▶ _Data provided_

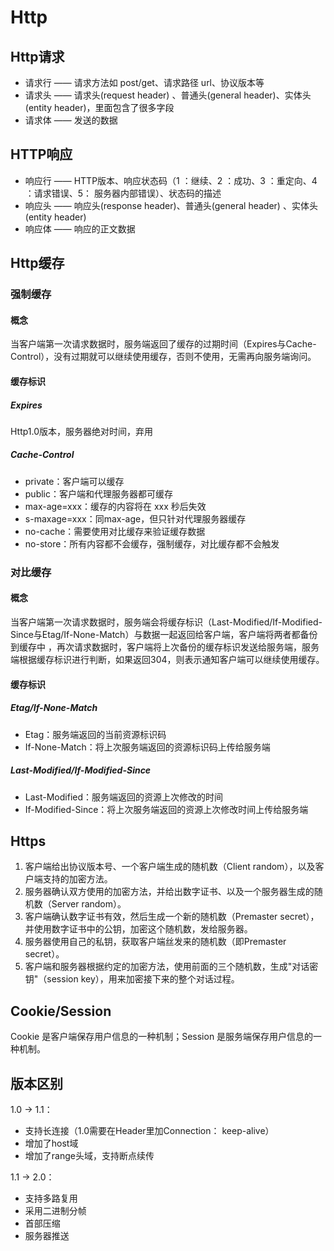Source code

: # Http

## Http请求

* 请求行 —— 请求方法如 post/get、请求路径 url、协议版本等
* 请求头 —— 请求头(request header) 、普通头(general header)、实体头(entity header)，里面包含了很多字段
* 请求体 —— 发送的数据

## HTTP响应

* 响应行 —— HTTP版本、响应状态码（1 ：继续、2 ：成功、3 ：重定向、4 ：请求错误、5： 服务器内部错误）、状态码的描述
* 响应头 —— 响应头(response header)、普通头(general header) 、实体头(entity header)
* 响应体 —— 响应的正文数据

## Http缓存

### 强制缓存

#### 概念

当客户端第一次请求数据时，服务端返回了缓存的过期时间（Expires与Cache-Control），没有过期就可以继续使用缓存，否则不使用，无需再向服务端询问。

#### 缓存标识

##### Expires

Http1.0版本，服务器绝对时间，弃用

##### Cache-Control

* private：客户端可以缓存
* public：客户端和代理服务器都可缓存
* max-age=xxx：缓存的内容将在 xxx 秒后失效
* s-maxage=xxx：同max-age，但只针对代理服务器缓存
* no-cache：需要使用对比缓存来验证缓存数据
* no-store：所有内容都不会缓存，强制缓存，对比缓存都不会触发

### 对比缓存

#### 概念

当客户端第一次请求数据时，服务端会将缓存标识（Last-Modified/If-Modified-Since与Etag/If-None-Match）与数据一起返回给客户端，客户端将两者都备份到缓存中 ，再次请求数据时，客户端将上次备份的缓存标识发送给服务端，服务端根据缓存标识进行判断，如果返回304，则表示通知客户端可以继续使用缓存。

#### 缓存标识

##### Etag/If-None-Match

* Etag：服务端返回的当前资源标识码
* If-None-Match：将上次服务端返回的资源标识码上传给服务端

##### Last-Modified/If-Modified-Since

* Last-Modified：服务端返回的资源上次修改的时间
* If-Modified-Since：将上次服务端返回的资源上次修改时间上传给服务端

## Https

1. 客户端给出协议版本号、一个客户端生成的随机数（Client random），以及客户端支持的加密方法。
2. 服务器确认双方使用的加密方法，并给出数字证书、以及一个服务器生成的随机数（Server random）。
3. 客户端确认数字证书有效，然后生成一个新的随机数（Premaster secret），并使用数字证书中的公钥，加密这个随机数，发给服务器。
4. 服务器使用自己的私钥，获取客户端丝发来的随机数（即Premaster secret）。
5. 客户端和服务器根据约定的加密方法，使用前面的三个随机数，生成"对话密钥"（session key），用来加密接下来的整个对话过程。

## Cookie/Session

Cookie 是客户端保存用户信息的一种机制；Session 是服务端保存用户信息的一种机制。

## 版本区别

1.0 -> 1.1：

* 支持长连接（1.0需要在Header里加Connection： keep-alive）
* 增加了host域
* 增加了range头域，支持断点续传

1.1 -> 2.0：

* 支持多路复用
* 采用二进制分帧
* 首部压缩
* 服务器推送
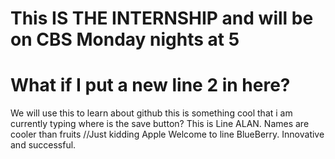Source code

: # This IS THE INTERNSHIP and will be on CBS Monday nights at 5
# What if I put a new line 2 in here?
We will use this to learn about github
this is something cool that i am currently typing where is the save button?
This is Line ALAN. Names are cooler than fruits //Just kidding Apple
Welcome to line BlueBerry. Innovative and successful.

▶ _Directions_
With images omitted, retype the data word for word.

▶ _Task solution_
Source code

: # Http

## Http请求

* 请求行 —— 请求方法如 post/get、请求路径 url、协议版本等
* 请求头 —— 请求头(request header) 、普通头(general header)、实体头(entity header)，里面包含了很多字段
* 请求体 —— 发送的数据

## HTTP响应

* 响应行 —— HTTP版本、响应状态码（1 ：继续、2 ：成功、3 ：重定向、4 ：请求错误、5： 服务器内部错误）、状态码的描述
* 响应头 —— 响应头(response header)、普通头(general header) 、实体头(entity header)
* 响应体 —— 响应的正文数据

## Http缓存

### 强制缓存

#### 概念

当客户端第一次请求数据时，服务端返回了缓存的过期时间（Expires与Cache-Control），没有过期就可以继续使用缓存，否则不使用，无需再向服务端询问。

#### 缓存标识

##### Expires

Http1.0版本，服务器绝对时间，弃用

##### Cache-Control

* private：客户端可以缓存
* public：客户端和代理服务器都可缓存
* max-age=xxx：缓存的内容将在 xxx 秒后失效
* s-maxage=xxx：同max-age，但只针对代理服务器缓存
* no-cache：需要使用对比缓存来验证缓存数据
* no-store：所有内容都不会缓存，强制缓存，对比缓存都不会触发

### 对比缓存

#### 概念

当客户端第一次请求数据时，服务端会将缓存标识（Last-Modified/If-Modified-Since与Etag/If-None-Match）与数据一起返回给客户端，客户端将两者都备份到缓存中 ，再次请求数据时，客户端将上次备份的缓存标识发送给服务端，服务端根据缓存标识进行判断，如果返回304，则表示通知客户端可以继续使用缓存。

#### 缓存标识

##### Etag/If-None-Match

* Etag：服务端返回的当前资源标识码
* If-None-Match：将上次服务端返回的资源标识码上传给服务端

##### Last-Modified/If-Modified-Since

* Last-Modified：服务端返回的资源上次修改的时间
* If-Modified-Since：将上次服务端返回的资源上次修改时间上传给服务端

## Https

1. 客户端给出协议版本号、一个客户端生成的随机数（Client random），以及客户端支持的加密方法。
2. 服务器确认双方使用的加密方法，并给出数字证书、以及一个服务器生成的随机数（Server random）。
3. 客户端确认数字证书有效，然后生成一个新的随机数（Premaster secret），并使用数字证书中的公钥，加密这个随机数，发给服务器。
4. 服务器使用自己的私钥，获取客户端丝发来的随机数（即Premaster secret）。
5. 客户端和服务器根据约定的加密方法，使用前面的三个随机数，生成"对话密钥"（session key），用来加密接下来的整个对话过程。

## Cookie/Session

Cookie 是客户端保存用户信息的一种机制；Session 是服务端保存用户信息的一种机制。

## 版本区别

1.0 -> 1.1：

* 支持长连接（1.0需要在Header里加Connection： keep-alive）
* 增加了host域
* 增加了range头域，支持断点续传

1.1 -> 2.0：

* 支持多路复用
* 采用二进制分帧
* 首部压缩
* 服务器推送
Source code

: # This IS THE INTERNSHIP and will be on CBS Monday nights at 5
# What if I put a new line 2 in here?
We will use this to learn about github
this is something cool that i am currently typing where is the save button?
This is Line ALAN. Names are cooler than fruits //Just kidding Apple
Welcome to line BlueBerry. Innovative and successful.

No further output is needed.